PB: Four hundred of our 500 workers operate outside the United States. So our backbone is the support we get through the social networks—through people blogging and writing about their own experiences and the work that is related to EngenderHealth. These are critical forms of communication for us. We’re also using mobile technology as information channels for women who need to know about family planning, where they can get services, what information providers need. How exciting is that! It’s transformative in our field.

DW: What characterizes your management style?
PB: I believe in the power of teams. I love the effectiveness of teams that can work together with trust and respect. It’s such an exciting way to work, and really I can’t work any other way.

DW: Has a lot changed for women in business, as you see it?
PB: Women are still not being paid at the same rate as men. Their representation in senior leadership is not adequate. As a woman who was in that world for 20 years plus, I am very disappointed to see the lack of progress. At the same time, women now represent more than half of undergraduate and certain graduate populations, so I have great hope about the next generation of women being able to succeed.

DW: What’s happening for women in other countries?
PB: It’s deeply moving to see what women do with incredibly limited resources. They’ll walk 15 kilometers or more when pregnant to get health care. There is a tremendous amount of courage among them. I’m also inspired by the women leaders I meet in many countries. I often come back and think, “Gee, where are our inspiring voices in the health-care world in the United States?” We’ve had Hillary Clinton and Wendy Davis, but we need more advocates like that.

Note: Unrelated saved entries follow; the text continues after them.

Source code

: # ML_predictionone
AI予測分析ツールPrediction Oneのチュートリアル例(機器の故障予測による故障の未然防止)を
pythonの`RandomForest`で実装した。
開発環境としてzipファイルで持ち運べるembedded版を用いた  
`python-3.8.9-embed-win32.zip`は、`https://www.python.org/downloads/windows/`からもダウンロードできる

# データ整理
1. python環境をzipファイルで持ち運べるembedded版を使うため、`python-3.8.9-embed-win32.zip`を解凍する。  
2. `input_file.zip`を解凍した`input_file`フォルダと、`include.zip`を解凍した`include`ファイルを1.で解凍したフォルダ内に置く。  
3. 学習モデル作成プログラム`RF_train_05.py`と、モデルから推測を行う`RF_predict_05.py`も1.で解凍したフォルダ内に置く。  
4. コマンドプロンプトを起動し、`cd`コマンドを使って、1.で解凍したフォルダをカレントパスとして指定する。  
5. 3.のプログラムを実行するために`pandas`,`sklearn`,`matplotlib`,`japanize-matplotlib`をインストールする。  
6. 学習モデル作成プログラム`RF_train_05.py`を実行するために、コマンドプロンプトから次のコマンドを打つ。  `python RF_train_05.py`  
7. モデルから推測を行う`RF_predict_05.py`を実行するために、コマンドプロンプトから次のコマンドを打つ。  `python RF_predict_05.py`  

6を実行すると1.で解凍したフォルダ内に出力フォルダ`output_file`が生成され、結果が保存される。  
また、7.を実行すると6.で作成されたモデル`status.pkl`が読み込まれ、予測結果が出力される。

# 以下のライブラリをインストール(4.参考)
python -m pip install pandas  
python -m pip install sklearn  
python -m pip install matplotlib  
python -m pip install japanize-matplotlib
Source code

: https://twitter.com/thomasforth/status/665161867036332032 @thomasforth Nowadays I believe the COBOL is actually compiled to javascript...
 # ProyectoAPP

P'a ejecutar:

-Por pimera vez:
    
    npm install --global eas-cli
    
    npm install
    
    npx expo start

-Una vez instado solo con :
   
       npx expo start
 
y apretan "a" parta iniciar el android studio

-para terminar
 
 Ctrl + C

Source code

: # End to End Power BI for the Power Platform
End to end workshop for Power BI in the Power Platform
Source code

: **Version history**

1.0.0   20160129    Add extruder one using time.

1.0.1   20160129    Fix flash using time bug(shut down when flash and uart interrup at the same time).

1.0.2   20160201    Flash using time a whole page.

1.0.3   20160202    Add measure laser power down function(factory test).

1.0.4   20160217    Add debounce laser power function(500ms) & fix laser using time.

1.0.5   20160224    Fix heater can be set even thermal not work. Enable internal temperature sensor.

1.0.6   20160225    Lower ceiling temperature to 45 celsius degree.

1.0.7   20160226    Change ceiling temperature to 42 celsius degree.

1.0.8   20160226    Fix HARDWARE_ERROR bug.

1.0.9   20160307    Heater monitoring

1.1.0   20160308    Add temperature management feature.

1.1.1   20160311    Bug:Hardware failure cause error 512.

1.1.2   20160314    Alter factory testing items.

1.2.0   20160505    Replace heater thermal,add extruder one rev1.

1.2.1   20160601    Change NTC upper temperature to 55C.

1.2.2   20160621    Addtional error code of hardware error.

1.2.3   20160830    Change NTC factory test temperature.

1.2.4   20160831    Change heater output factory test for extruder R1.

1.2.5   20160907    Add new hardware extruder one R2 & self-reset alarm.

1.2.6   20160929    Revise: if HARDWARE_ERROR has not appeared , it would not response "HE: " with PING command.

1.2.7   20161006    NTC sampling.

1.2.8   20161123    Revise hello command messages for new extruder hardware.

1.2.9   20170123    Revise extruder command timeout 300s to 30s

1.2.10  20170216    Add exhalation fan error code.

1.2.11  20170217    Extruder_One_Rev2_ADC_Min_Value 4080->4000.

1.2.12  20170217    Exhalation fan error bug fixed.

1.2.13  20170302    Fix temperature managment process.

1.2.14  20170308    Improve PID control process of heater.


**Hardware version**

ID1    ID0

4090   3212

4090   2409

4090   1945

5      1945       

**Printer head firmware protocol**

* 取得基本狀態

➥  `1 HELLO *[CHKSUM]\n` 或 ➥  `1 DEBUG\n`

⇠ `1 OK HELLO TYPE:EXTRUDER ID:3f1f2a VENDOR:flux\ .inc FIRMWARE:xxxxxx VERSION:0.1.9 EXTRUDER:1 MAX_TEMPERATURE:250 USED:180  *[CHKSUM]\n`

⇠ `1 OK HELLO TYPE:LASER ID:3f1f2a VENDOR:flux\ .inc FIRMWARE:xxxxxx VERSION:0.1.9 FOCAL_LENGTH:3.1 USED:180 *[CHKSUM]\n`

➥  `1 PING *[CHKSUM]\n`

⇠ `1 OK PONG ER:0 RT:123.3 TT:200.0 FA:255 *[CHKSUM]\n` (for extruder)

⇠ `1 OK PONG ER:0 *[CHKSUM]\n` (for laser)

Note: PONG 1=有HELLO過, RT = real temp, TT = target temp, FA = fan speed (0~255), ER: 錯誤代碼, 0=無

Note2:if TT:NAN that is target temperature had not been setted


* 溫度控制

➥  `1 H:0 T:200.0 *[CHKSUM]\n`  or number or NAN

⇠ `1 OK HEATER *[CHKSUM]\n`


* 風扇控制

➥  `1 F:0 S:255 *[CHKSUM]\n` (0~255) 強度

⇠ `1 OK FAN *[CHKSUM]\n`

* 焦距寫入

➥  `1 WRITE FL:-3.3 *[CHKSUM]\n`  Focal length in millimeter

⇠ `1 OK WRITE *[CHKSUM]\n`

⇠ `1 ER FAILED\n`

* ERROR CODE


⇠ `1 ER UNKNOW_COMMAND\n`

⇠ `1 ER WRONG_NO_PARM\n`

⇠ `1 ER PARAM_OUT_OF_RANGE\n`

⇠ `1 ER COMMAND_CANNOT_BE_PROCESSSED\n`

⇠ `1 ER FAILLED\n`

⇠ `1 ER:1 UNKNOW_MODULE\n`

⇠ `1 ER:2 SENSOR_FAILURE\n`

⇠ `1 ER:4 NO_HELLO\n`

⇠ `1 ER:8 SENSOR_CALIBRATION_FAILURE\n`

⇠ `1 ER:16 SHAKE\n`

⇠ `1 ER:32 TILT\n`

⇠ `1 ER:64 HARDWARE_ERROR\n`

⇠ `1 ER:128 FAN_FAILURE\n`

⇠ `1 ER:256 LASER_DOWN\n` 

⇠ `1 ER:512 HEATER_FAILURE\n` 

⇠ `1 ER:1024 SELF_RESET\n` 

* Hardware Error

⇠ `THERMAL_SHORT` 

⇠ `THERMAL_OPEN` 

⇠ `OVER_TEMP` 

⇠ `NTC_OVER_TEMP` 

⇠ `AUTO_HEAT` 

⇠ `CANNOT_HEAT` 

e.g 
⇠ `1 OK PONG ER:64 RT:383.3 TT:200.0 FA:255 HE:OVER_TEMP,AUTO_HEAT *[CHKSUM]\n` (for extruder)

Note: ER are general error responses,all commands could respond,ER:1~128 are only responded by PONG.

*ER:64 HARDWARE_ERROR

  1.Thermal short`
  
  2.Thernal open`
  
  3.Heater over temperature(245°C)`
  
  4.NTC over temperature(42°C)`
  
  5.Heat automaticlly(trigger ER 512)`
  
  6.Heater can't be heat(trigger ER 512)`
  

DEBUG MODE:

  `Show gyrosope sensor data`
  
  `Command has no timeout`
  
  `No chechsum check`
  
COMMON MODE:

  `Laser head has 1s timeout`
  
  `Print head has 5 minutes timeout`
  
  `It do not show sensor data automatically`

DW: You attended the Women Deliver summit in Kuala Lumpur in May. Can you share some highlights?
PB: This is the largest global event focused on health and empowerment for girls and women, with the likes of Melinda Gates, Chelsea Clinton, the younger Barbara Bush, and thousands of participants around the world. I participated in workshops and plenaries, but the most fabulous part was simply listening to the real-life experiences of people from developing countries. You could really get a sense of what’s going on, and there was a lot of useful problem solving. Barbara and Chelsea are exciting women to watch in leadership. They created a great buzz there.

DW:
You recently launched a new campaign, Fistula-Free Generation. What is that about?
PB: A fistula is an abnormal tear in the bladder or rectum that’s created when a baby gets stuck in the birth canal. The baby in this case is often born dead, and the woman will continue to leak urine or feces, or both, which can make her an outcast because of the odor and the inability to control her bowels. In many countries where we work, a majority of women deliver at home, which puts them at greater risk for obstetric complications, including fistula. EngenderHealth is changing that. We train health-care professionals and educate communities to improve women’s access to family planning and maternal health care, including fistula prevention and treatment services. It is truly life changing for these women.

DW: Do you have advice to women for working in the business world?
PB: Don’t be afraid to take a risk. My father always said, “Go do it. You don’t want to say you should have done it.” It could be as simple as going to knock on your boss’s door if you have an idea.

DW: What is currently on your nightstand for reading?
PB: I just finished Lean In by Sheryl Sandberg, which I found incredibly disappointing. Here is a leader in a corporate position, but she had not one constructive policy proposal to improve the lives of working women. I also recently read Catherine the Great by Robert Massie. What an extraordinary woman! And I have just read Long Walk to Freedom, the autobiography of Nelson Mandela, which is very inspiring to the work we do.

Marguerite Rigoglioso is a regular contributor to DW.